The determination of the dominant height of trees was made for each permanent sample plot, with this being achieved by considering the 100 highest trees per hectare [32]. We also indicated the maximum tree height for each plot. The dominant and maximum tree heights obtained from field measurements were then compared with those obtained from remote sensing data. We also investigated the differences in parameter estimates between even-aged and uneven-aged forest stands. Since the variables were normally distributed and homogeneity of variances was confirmed, differences between the groups were tested using a Two-Sample t-test.
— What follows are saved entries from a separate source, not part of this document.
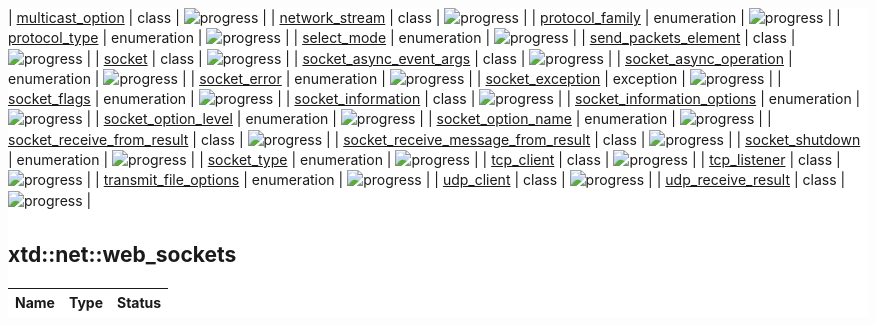 | [multicast_option](https://github.com/gammasoft71/xtd/tree/master/src/xtd.core/include/xtd/net/sockets/multicast_option.h)                                     | class        | ![progress](/pictures/progress100.png) |
| [network_stream](https://github.com/gammasoft71/xtd/tree/master/src/xtd.core/include/xtd/net/sockets/network_stream.h)                                         | class        | ![progress](/pictures/progress100.png) |
| [protocol_family](https://github.com/gammasoft71/xtd/tree/master/src/xtd.core/include/xtd/net/sockets/protocol_family.h)                                       | enumeration  | ![progress](/pictures/progress100.png) |
| [protocol_type](https://github.com/gammasoft71/xtd/tree/master/src/xtd.core/include/xtd/net/sockets/protocol_type.h)                                           | enumeration  | ![progress](/pictures/progress100.png) |
| [select_mode](https://github.com/gammasoft71/xtd/tree/master/src/xtd.core/include/xtd/net/sockets/select_mode.h)                                               | enumeration  | ![progress](/pictures/progress100.png) |
| [send_packets_element](https://github.com/gammasoft71/xtd/tree/master/src/xtd.core/include/xtd/net/sockets/send_packets_element.h)                             | class        | ![progress](/pictures/progress100.png) |
| [socket](https://github.com/gammasoft71/xtd/tree/master/src/xtd.core/include/xtd/net/sockets/socket.h)                                                         | class        | ![progress](/pictures/progress75.png)  |
| [socket_async_event_args](https://github.com/gammasoft71/xtd/tree/master/src/xtd.core/include/xtd/net/sockets/socket_async_event_args.h)                       | class        | ![progress](/pictures/progress100.png) |
| [socket_async_operation](https://github.com/gammasoft71/xtd/tree/master/src/xtd.core/include/xtd/net/sockets/socket_async_operation.h)                         | enumeration  | ![progress](/pictures/progress100.png) |
| [socket_error](https://github.com/gammasoft71/xtd/tree/master/src/xtd.core/include/xtd/net/sockets/socket_error.h)                                             | enumeration  | ![progress](/pictures/progress100.png) |
| [socket_exception](https://github.com/gammasoft71/xtd/tree/master/src/xtd.core/include/xtd/net/sockets/socket_exception.h)                                     | exception    | ![progress](/pictures/progress100.png) |
| [socket_flags](https://github.com/gammasoft71/xtd/tree/master/src/xtd.core/include/xtd/net/sockets/socket_flags.h)                                             | enumeration  | ![progress](/pictures/progress100.png) |
| [socket_information](https://github.com/gammasoft71/xtd/tree/master/src/xtd.core/include/xtd/net/sockets/socket_information.h)                                 | class        | ![progress](/pictures/progress100.png) |
| [socket_information_options](https://github.com/gammasoft71/xtd/tree/master/src/xtd.core/include/xtd/net/sockets/socket_information_options.h)                 | enumeration  | ![progress](/pictures/progress100.png) |
| [socket_option_level](https://github.com/gammasoft71/xtd/tree/master/src/xtd.core/include/xtd/net/sockets/socket_option_level.h)                               | enumeration  | ![progress](/pictures/progress100.png) |
| [socket_option_name](https://github.com/gammasoft71/xtd/tree/master/src/xtd.core/include/xtd/net/sockets/socket_option_name.h)                                 | enumeration  | ![progress](/pictures/progress100.png) |
| [socket_receive_from_result](https://github.com/gammasoft71/xtd/tree/master/src/xtd.core/include/xtd/net/sockets/socket_receive_from_result.h)                 | class        | ![progress](/pictures/progress0.png)   |
| [socket_receive_message_from_result](https://github.com/gammasoft71/xtd/tree/master/src/xtd.core/include/xtd/net/sockets/socket_receive_message_from_result.h) | class        | ![progress](/pictures/progress0.png)   |
| [socket_shutdown](https://github.com/gammasoft71/xtd/tree/master/src/xtd.core/include/xtd/net/sockets/socket_shutdown.h)                                       | enumeration  | ![progress](/pictures/progress100.png) |
| [socket_type](https://github.com/gammasoft71/xtd/tree/master/src/xtd.core/include/xtd/net/sockets/socket_type.h)                                               | enumeration  | ![progress](/pictures/progress100.png) |
| [tcp_client](https://github.com/gammasoft71/xtd/tree/master/src/xtd.core/include/xtd/net/sockets/tcp_client.h)                                                 | class        | ![progress](/pictures/progress75.png)  |
| [tcp_listener](https://github.com/gammasoft71/xtd/tree/master/src/xtd.core/include/xtd/net/sockets/tcp_listener.h)                                             | class        | ![progress](/pictures/progress75.png)  |
| [transmit_file_options](https://github.com/gammasoft71/xtd/tree/master/src/xtd.core/include/xtd/net/sockets/transmit_file_options.h)                           | enumeration  | ![progress](/pictures/progress100.png) |
| [udp_client](https://github.com/gammasoft71/xtd/tree/master/src/xtd.core/include/xtd/net/sockets/udp_client.h)                                                 | class        | ![progress](/pictures/progress75.png)  |
| [udp_receive_result](https://github.com/gammasoft71/xtd/tree/master/src/xtd.core/include/xtd/net/sockets/udp_receive_result.h)                                 | class        | ![progress](/pictures/progress0.png)   |

## xtd::net::web_sockets

| Name                                                                                                                                        | Type         | Status                                 |
| ------------------------------------------------------------------------------------------------------------------------------------------- | ------------ | -------------------------------------- |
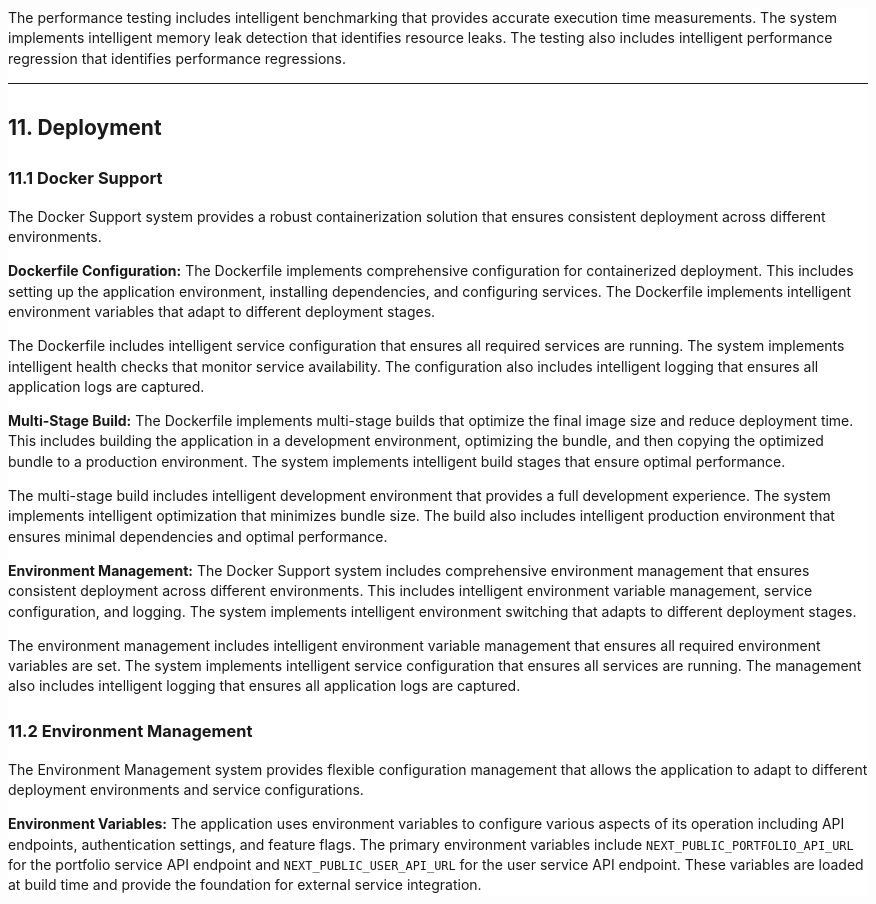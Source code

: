 The performance testing includes intelligent benchmarking that provides accurate execution time measurements. The system implements intelligent memory leak detection that identifies resource leaks. The testing also includes intelligent performance regression that identifies performance regressions.

---

## 11. Deployment

### 11.1 Docker Support

The Docker Support system provides a robust containerization solution that ensures consistent deployment across different environments.

**Dockerfile Configuration:**
The Dockerfile implements comprehensive configuration for containerized deployment. This includes setting up the application environment, installing dependencies, and configuring services. The Dockerfile implements intelligent environment variables that adapt to different deployment stages.

The Dockerfile includes intelligent service configuration that ensures all required services are running. The system implements intelligent health checks that monitor service availability. The configuration also includes intelligent logging that ensures all application logs are captured.

**Multi-Stage Build:**
The Dockerfile implements multi-stage builds that optimize the final image size and reduce deployment time. This includes building the application in a development environment, optimizing the bundle, and then copying the optimized bundle to a production environment. The system implements intelligent build stages that ensure optimal performance.

The multi-stage build includes intelligent development environment that provides a full development experience. The system implements intelligent optimization that minimizes bundle size. The build also includes intelligent production environment that ensures minimal dependencies and optimal performance.

**Environment Management:**
The Docker Support system includes comprehensive environment management that ensures consistent deployment across different environments. This includes intelligent environment variable management, service configuration, and logging. The system implements intelligent environment switching that adapts to different deployment stages.

The environment management includes intelligent environment variable management that ensures all required environment variables are set. The system implements intelligent service configuration that ensures all services are running. The management also includes intelligent logging that ensures all application logs are captured.

### 11.2 Environment Management

The Environment Management system provides flexible configuration management that allows the application to adapt to different deployment environments and service configurations.

**Environment Variables:**
The application uses environment variables to configure various aspects of its operation including API endpoints, authentication settings, and feature flags. The primary environment variables include `NEXT_PUBLIC_PORTFOLIO_API_URL` for the portfolio service API endpoint and `NEXT_PUBLIC_USER_API_URL` for the user service API endpoint. These variables are loaded at build time and provide the foundation for external service integration.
2.3.2. Extraction of Tree Heights from National ALS and DAP Data

In each canopy height model (LSS 2014, LSS 2023, CAS 2019, and CAS 2022), we searched for local maxima considering circular neighbourhood associations with a radius of 3 m, which was determined based on measurements of tree canopy radii for prevalent species in the area, as resented by Pretzsch et al. [50], and which has already been used in the Pohorje area [26]. We then detected tree height data and thus generated a digital model of the treetops. The determination of the dominant height of trees was made for each permanent sample plot, with this being achieved by considering the 100 highest trees per hectare [32]. For each plot, we have also presented the maximum heights of all used remote sensing data (LSS2014, LSS2023, CAS 2019, and CAS 2022). We also investigated the differences in parameter estimates between even-aged and uneven-aged forest stands. If the variables were normally distributed and homogeneity of variances was confirmed, the Two-Sample t-test was used; otherwise, the Wilcoxon rank sum test was used (dominant and maximum tree height based on CAS 2022).

The dominant and maximum tree heights obtained from field measurements were then compared with those obtained from remote sensing data. We used Person’s correlation coefficient because all variables were linearly related. All variables except dominant and maximum tree height based on CAS 2022 were also normally distributed, and the latter two variables were also nearly normally distributed.

2.3.3. Canopy Height Diversity Analysis

All four CHMs were classified into 5 m height classes. The first class included tree heights from 0 to 5 m, and the last class comprised tree heights above 40 m. These proposed height classes have already been applied in the Pohorje area [26,49], where the studied site is located. The CHDs were then calculated based on the height classes in the 500 m² area of the sample plot (Equation (2)). The p_i value represents the proportion of the area of each height class to the total area of the permanent sample plot. The CHDs were calculated for all studied CHMs (LSS 2014, LSS 2023, CAS 2019, and CAS 2022). We chose to use the CHD based on CAS and LSS CHMs to estimate the vertical structure, as this allows for a comparable analysis between LSS and CAS since the CAS data represent the upper part of the canopy surface [8]. In the Pohorje region, the CHD_CHM from lidar data has already proven to be suitable for assessing the diversity of vertical forest structures [26]. We also investigated the differences in parameter estimates between even-aged and uneven-aged forest stands. If the variables were normally distributed and homogeneity of variances was found, the Two-Sample t-test was used; otherwise, the Wilcoxon rank sum test was used (LSS 2023 and CAS 2022 CHDs).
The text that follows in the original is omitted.